> [Task item] Output all the entries word for word. Omit the pictures.

> [Source records]
****************************************
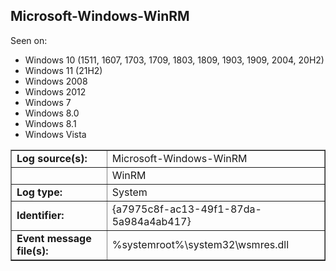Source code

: ## Microsoft-Windows-WinRM

Seen on:
* Windows 10 (1511, 1607, 1703, 1709, 1803, 1809, 1903, 1909, 2004, 20H2)
* Windows 11 (21H2)
* Windows 2008
* Windows 2012
* Windows 7
* Windows 8.0
* Windows 8.1
* Windows Vista

<table border="1" class="docutils">
  <tbody>
    <tr>
      <td><b>Log source(s):</b></td>
      <td>Microsoft-Windows-WinRM</td>
    </tr>
    <tr>
      <td>&nbsp;</td>
      <td>WinRM</td>
    </tr>
    <tr>
      <td><b>Log type:</b></td>
      <td>System</td>
    </tr>
    <tr>
      <td><b>Identifier:</b></td>
      <td>{a7975c8f-ac13-49f1-87da-5a984a4ab417}</td>
    </tr>
    <tr>
      <td><b>Event message file(s):</b></td>
      <td>%systemroot%\system32\wsmres.dll</td>
    </tr>
  </tbody>
</table>

&nbsp;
****************************************
> [Your response]
Source code

: ## Microsoft-Windows-WinRM

Seen on:
* Windows 10 (1511, 1607, 1703, 1709, 1803, 1809, 1903, 1909, 2004, 20H2)
* Windows 11 (21H2)
* Windows 2008
* Windows 2012
* Windows 7
* Windows 8.0
* Windows 8.1
* Windows Vista

<table border="1" class="docutils">
  <tbody>
    <tr>
      <td><b>Log source(s):</b></td>
      <td>Microsoft-Windows-WinRM</td>
    </tr>
    <tr>
      <td>&nbsp;</td>
      <td>WinRM</td>
    </tr>
    <tr>
      <td><b>Log type:</b></td>
      <td>System</td>
    </tr>
    <tr>
      <td><b>Identifier:</b></td>
      <td>{a7975c8f-ac13-49f1-87da-5a984a4ab417}</td>
    </tr>
    <tr>
      <td><b>Event message file(s):</b></td>
      <td>%systemroot%\system32\wsmres.dll</td>
    </tr>
  </tbody>
</table>

&nbsp;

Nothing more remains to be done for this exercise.